These two queries are great starting points to review suspicious HTTP status codes or methods and understand the normal ingress activity to the software.

Multiple vendors also provide atomic network indicators that may be useful to hunt for retroactively. These are based on the shares from Volexity and Mandiant. Modify as needed for your organization or add to your threat feeds.

(index=your_index_name (dest_ip IN ("206.189.208.156", "75.145.243.85", "47.207.9.89", "98.160.48.170", "173.220.106.166", "73.128.178.221", "50.243.177.161", "50.213.208.89", "64.24.179.210", "75.145.224.109", "50.215.39.49", "71.127.149.194", "173.53.43.7") OR dest_host IN ("gpoaccess.com", "webb-institute.com", "symantke.com")))
| stats count by dest_ip, dest_host
| sort - count

Summary

Uncovered by Volexity, these vulnerabilities highlight the pressing challenge of protecting digital infrastructures.

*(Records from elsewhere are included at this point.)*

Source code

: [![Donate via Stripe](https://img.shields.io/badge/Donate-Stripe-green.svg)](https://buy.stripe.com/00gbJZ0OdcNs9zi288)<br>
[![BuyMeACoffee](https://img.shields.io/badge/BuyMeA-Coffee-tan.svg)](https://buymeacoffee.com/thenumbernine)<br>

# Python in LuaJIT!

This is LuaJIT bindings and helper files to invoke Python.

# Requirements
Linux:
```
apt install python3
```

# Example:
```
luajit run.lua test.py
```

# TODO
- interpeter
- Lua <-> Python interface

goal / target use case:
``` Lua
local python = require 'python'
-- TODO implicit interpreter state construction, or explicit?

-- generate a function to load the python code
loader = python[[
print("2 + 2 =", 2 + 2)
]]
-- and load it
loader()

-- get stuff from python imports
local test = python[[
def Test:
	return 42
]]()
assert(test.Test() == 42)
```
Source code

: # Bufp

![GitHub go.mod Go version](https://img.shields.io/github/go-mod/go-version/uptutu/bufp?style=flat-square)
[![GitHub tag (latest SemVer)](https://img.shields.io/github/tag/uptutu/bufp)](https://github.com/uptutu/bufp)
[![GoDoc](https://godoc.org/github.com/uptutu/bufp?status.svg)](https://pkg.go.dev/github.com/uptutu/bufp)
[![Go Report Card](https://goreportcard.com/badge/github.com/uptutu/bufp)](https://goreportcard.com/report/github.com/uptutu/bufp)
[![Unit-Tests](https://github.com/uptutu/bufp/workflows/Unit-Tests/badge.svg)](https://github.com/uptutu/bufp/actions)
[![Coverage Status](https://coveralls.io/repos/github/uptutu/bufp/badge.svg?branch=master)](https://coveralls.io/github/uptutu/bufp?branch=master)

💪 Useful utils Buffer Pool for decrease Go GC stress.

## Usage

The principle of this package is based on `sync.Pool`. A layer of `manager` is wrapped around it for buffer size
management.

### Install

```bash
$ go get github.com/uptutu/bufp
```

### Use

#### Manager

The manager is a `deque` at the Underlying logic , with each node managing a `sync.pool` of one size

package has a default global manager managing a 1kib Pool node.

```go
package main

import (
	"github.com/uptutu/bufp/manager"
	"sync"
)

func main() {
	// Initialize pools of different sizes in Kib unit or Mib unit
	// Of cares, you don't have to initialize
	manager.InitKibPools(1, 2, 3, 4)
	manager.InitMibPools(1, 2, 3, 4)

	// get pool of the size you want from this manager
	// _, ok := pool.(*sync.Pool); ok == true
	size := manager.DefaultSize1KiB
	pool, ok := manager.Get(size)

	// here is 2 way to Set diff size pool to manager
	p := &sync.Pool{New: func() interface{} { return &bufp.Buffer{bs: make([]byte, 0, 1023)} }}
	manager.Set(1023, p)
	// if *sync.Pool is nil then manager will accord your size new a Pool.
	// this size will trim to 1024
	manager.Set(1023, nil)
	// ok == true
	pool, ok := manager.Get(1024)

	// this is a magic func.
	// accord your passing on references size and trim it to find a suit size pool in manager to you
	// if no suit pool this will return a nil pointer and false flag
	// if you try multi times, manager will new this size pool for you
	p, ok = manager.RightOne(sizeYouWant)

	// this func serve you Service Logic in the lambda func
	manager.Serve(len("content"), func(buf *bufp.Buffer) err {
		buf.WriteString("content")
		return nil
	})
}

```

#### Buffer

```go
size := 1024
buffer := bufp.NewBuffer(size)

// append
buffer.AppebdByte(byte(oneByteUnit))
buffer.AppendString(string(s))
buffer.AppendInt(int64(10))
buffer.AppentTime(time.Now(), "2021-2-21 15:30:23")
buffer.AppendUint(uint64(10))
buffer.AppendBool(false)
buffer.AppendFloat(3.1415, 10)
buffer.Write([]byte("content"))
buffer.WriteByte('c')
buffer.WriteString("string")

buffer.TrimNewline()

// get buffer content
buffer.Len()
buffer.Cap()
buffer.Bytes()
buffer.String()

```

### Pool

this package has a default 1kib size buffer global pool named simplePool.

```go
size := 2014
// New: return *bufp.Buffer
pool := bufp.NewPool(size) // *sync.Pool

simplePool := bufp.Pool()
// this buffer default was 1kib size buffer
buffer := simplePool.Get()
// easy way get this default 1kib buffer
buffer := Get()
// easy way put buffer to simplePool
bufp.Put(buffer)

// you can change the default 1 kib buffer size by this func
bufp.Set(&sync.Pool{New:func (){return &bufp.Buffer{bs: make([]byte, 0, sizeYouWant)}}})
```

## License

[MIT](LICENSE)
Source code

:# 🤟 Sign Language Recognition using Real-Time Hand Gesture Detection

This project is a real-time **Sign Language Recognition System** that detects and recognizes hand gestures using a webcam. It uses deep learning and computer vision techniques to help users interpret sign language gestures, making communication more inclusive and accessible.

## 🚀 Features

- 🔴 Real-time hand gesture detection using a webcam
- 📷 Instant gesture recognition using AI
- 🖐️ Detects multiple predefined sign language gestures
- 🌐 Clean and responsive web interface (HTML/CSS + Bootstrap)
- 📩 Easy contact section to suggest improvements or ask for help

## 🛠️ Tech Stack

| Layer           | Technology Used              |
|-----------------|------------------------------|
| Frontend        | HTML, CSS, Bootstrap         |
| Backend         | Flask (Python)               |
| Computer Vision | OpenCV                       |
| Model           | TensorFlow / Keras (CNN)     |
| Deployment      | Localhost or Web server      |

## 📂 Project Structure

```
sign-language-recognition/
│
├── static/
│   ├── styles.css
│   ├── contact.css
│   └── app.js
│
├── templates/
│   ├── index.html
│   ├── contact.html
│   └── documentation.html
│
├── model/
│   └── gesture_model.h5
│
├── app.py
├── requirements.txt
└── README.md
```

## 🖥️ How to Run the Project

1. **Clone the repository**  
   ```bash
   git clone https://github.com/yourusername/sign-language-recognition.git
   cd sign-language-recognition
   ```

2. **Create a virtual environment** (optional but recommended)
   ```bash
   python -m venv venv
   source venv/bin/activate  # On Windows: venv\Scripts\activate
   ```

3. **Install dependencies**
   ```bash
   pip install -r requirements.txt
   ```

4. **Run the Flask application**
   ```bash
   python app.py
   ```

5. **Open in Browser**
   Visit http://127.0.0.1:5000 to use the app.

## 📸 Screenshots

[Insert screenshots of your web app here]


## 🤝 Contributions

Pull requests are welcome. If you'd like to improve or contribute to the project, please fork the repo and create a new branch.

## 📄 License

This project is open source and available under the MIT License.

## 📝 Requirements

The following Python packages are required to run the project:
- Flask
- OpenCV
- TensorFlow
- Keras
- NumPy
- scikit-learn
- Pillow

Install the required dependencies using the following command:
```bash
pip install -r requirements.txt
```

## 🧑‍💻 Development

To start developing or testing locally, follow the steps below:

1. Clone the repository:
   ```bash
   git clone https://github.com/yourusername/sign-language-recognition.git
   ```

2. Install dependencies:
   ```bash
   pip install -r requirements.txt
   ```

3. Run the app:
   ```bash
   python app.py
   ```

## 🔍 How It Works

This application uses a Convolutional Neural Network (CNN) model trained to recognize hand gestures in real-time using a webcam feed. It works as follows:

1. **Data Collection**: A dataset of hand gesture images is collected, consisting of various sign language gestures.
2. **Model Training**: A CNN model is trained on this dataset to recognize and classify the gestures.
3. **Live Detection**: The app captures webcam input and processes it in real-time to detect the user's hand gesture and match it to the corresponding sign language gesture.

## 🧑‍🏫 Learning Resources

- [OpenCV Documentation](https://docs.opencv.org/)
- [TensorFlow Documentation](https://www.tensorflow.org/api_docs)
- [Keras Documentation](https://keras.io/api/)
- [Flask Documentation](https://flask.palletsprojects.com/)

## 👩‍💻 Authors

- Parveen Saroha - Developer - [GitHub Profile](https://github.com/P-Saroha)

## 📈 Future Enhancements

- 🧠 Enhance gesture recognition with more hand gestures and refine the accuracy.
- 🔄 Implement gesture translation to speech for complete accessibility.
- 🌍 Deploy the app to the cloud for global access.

The CVE-2023-46805 allows attackers to bypass authentication controls, while CVE-2024-21887 enables command injection, a combination of unauthorized system access and control.

In response to these threats, the Splunk Threat Research Team has swiftly developed Splunk analytics and hunting queries, helping defenders quickly adapt and respond to emerging threats. The insights from the MetaSploit module, WatchTowr Blog, Nmap NSE script, and Project Discovery Nuclei provide visibility into checking for vulnerable assets and exploitation.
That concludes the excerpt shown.